15 KiB
NVIDIA GPU Overclocking Control Panel - Project Overview
Mission Statement
Build a production-grade, network-accessible GPU overclocking control panel that provides:
- Safety-first overclocking with validation and thermal protection
- Multi-interface access via CLI, REST API, and web dashboard
- Real-time monitoring with 1Hz telemetry streaming
- Profile management for quick switching between performance modes
- Cross-platform support for Wayland, X11, and headless environments
Problem Statement
Current Pain Points
-
MSI Afterburner doesn't work on Linux
- Windows-only GUI tool
- Wine compatibility is unreliable
-
nvidia-settings requires X11
- Breaks on Wayland
- Unusable on headless servers
- No remote access capabilities
-
Manual nvidia-smi is tedious
- Can't control fans
- No profile system
- No real-time monitoring dashboard
-
Existing Linux tools are fragmented
- CLI-only with poor UX
- No web interface
- Limited to single-GPU setups
- No safety mechanisms
Our Solution
A unified, full-stack solution that:
- Uses NVML Python bindings (works on Wayland + headless)
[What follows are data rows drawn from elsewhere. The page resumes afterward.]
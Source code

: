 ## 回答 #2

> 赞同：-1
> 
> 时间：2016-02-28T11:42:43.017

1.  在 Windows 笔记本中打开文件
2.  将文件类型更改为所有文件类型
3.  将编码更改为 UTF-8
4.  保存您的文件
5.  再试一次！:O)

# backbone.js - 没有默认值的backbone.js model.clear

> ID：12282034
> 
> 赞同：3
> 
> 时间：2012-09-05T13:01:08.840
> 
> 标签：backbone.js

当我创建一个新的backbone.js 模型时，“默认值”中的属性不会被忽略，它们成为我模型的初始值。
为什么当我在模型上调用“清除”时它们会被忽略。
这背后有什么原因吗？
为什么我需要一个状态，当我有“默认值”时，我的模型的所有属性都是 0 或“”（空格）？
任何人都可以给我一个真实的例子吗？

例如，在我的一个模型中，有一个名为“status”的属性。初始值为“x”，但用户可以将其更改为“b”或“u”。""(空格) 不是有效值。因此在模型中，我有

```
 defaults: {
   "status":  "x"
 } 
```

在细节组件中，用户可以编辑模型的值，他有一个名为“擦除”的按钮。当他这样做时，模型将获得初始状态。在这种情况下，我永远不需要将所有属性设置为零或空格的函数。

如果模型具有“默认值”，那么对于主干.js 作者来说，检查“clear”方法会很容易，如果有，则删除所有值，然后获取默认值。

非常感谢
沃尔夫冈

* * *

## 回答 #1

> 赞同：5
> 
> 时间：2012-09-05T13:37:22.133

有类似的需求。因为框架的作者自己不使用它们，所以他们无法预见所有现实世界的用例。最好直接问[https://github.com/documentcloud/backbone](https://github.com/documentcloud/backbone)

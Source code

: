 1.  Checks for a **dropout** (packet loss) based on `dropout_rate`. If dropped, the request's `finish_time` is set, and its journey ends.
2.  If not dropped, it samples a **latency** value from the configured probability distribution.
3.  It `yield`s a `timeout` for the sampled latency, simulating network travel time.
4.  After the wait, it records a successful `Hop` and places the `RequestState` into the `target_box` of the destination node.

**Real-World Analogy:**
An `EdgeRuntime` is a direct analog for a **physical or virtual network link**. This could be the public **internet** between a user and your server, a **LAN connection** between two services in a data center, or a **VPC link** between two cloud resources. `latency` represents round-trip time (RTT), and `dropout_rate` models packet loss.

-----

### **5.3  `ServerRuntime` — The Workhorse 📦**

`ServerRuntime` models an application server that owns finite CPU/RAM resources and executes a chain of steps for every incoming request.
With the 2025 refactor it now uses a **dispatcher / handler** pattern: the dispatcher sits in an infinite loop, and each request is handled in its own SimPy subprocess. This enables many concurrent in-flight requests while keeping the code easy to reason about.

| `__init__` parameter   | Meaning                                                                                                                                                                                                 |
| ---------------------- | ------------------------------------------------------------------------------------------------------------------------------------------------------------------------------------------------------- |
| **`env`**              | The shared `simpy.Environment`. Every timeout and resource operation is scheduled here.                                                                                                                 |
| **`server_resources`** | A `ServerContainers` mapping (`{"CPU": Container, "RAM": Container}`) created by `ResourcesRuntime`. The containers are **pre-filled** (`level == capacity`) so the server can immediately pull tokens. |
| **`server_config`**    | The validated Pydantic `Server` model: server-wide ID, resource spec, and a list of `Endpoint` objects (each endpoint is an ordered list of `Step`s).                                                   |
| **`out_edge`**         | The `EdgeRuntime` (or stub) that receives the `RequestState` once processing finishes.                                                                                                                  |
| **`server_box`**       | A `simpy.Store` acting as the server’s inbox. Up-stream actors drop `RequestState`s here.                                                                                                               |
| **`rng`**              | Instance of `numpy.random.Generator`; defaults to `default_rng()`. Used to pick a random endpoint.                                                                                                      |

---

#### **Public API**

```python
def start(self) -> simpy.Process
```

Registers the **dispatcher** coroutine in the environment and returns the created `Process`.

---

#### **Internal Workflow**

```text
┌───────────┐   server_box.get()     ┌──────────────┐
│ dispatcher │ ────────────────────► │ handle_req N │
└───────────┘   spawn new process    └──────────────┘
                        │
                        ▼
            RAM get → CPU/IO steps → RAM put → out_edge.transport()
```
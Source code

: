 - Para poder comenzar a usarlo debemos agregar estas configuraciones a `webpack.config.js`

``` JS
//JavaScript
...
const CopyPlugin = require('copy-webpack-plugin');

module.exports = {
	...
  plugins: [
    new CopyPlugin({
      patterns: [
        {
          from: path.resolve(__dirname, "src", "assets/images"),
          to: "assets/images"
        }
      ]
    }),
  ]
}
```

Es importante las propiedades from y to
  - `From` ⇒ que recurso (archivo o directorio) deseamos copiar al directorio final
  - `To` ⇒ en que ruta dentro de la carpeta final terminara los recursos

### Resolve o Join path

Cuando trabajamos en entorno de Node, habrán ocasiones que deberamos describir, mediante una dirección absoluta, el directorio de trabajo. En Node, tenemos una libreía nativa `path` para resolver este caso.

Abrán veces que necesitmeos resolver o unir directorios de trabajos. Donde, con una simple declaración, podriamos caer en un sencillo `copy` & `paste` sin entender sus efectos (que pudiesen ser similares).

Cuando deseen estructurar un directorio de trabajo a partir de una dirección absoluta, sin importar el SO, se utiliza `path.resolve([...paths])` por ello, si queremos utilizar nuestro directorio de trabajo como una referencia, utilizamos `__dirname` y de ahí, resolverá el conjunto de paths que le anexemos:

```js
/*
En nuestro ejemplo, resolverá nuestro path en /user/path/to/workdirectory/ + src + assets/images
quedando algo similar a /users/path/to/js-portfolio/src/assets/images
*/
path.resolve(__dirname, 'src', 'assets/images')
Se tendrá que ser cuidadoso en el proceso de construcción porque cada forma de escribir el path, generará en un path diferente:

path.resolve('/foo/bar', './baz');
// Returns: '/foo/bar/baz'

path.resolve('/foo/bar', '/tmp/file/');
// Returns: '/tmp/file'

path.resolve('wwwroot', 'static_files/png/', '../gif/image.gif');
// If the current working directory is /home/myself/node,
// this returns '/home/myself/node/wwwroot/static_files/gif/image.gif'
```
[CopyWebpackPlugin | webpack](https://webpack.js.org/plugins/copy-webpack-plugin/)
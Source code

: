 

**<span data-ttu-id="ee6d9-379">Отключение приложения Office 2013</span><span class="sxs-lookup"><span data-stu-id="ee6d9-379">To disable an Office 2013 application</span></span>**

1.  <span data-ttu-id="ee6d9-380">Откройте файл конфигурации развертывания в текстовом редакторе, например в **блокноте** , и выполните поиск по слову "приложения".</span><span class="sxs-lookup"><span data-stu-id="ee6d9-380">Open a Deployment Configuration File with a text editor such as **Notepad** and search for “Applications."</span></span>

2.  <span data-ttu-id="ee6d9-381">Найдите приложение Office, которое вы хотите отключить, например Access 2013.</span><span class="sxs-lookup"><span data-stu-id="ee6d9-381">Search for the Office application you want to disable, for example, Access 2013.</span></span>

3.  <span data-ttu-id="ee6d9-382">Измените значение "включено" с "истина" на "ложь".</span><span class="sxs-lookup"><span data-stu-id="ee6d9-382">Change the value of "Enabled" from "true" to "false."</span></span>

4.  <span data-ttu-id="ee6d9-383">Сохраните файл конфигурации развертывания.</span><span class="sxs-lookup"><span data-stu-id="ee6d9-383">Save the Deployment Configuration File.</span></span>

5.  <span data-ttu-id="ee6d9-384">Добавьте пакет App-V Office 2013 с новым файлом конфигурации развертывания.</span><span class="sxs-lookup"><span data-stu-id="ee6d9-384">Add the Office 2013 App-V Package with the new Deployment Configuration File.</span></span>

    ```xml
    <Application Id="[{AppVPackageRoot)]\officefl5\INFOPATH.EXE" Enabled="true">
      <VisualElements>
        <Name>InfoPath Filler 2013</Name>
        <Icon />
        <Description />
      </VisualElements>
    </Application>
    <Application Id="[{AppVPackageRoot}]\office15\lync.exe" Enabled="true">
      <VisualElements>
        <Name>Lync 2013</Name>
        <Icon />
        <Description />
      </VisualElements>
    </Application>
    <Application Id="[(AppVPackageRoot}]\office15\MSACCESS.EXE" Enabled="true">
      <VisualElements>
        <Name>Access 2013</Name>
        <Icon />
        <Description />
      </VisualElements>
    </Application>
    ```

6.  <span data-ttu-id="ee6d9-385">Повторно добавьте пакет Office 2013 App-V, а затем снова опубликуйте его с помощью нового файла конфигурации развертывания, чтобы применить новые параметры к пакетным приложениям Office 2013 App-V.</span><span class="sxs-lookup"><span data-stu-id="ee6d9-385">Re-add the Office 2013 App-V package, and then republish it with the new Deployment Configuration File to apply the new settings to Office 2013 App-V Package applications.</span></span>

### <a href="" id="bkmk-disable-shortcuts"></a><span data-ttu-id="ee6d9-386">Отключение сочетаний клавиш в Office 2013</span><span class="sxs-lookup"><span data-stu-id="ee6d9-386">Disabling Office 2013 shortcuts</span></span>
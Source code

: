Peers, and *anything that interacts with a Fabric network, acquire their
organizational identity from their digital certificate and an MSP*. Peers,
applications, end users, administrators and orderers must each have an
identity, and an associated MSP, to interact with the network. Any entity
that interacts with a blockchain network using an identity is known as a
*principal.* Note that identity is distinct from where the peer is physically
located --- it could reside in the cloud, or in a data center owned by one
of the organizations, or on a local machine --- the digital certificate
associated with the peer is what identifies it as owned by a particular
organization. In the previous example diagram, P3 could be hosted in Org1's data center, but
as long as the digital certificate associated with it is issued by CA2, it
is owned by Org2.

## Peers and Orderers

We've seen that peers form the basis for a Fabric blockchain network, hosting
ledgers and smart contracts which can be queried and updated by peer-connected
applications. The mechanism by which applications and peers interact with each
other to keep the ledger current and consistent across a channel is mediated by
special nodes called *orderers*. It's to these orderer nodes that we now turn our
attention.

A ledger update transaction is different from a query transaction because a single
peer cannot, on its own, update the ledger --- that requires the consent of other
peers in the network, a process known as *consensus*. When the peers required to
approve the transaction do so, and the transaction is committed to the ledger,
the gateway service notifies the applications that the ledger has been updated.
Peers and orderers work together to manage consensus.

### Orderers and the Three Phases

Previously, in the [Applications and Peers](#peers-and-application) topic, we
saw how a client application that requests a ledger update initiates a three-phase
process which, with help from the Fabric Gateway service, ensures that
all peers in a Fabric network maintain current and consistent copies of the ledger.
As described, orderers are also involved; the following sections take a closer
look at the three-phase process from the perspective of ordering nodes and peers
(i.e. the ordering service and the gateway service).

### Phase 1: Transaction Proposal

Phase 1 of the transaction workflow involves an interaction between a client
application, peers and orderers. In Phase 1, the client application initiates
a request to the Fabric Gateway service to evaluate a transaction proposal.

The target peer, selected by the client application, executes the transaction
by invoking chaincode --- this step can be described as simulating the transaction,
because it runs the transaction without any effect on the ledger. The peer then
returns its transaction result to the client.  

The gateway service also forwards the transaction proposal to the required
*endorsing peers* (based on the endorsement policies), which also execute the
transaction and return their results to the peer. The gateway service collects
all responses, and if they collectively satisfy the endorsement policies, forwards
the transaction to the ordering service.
- Provides three interfaces: CLI, REST API, Web UI
- Real-time WebSocket telemetry dashboard
- Profile-based configuration with YAML
- Multi-GPU support with independent control
- Built-in safety thresholds and validation
Target Users
Primary Users
- ML Engineers - Running training workloads on local GPUs
- Gamers on Linux - Want MSI Afterburner equivalent
- Cryptocurrency Miners - Need 24/7 stable overclocking
- System Administrators - Managing GPU servers remotely
Use Cases
Use Case 1: Daily ML Training
- User: ML engineer with 2x RTX 3090
- Need: Better thermals during 8-hour training runs
- Solution: Apply "Balanced" profile via CLI before training
- Benefit: 10°C cooler GPUs, 5% faster training
Use Case 2: Remote Server Management
- User: DevOps managing 10 GPU servers
- Need: Monitor and adjust GPU settings remotely
- Solution: Web dashboard accessible from laptop
- Benefit: No SSH required, live telemetry, quick profile switching
Use Case 3: Gaming Performance
- User: Linux gamer wanting max FPS
- Need: MSI Afterburner alternative
- Solution: "Performance" profile + web UI for monitoring
- Benefit: +10% FPS, real-time temp/clock monitoring
Use Case 4: Quiet Computing
- User: Developer in shared office
- Need: Reduce fan noise during compiling
- Solution: "Quiet" profile with low fan curve
- Benefit: Barely audible GPU fans, stock performance
Project Goals
MVP (v0.1.0) - 2-3 Weeks
- ✅ Python core library (NVML wrappers)
- ✅ CLI tool with all commands
- ✅ FastAPI backend with WebSocket
- ✅ React web UI with @ui components
- ✅ 4 default profiles (quiet, balanced, performance, default)
- ✅ Multi-GPU support
- ✅ Safety validation
v0.2.0 - 1 Month After MVP
- Historical metrics database (SQLite)
- Profile scheduler (auto-switch by time/load)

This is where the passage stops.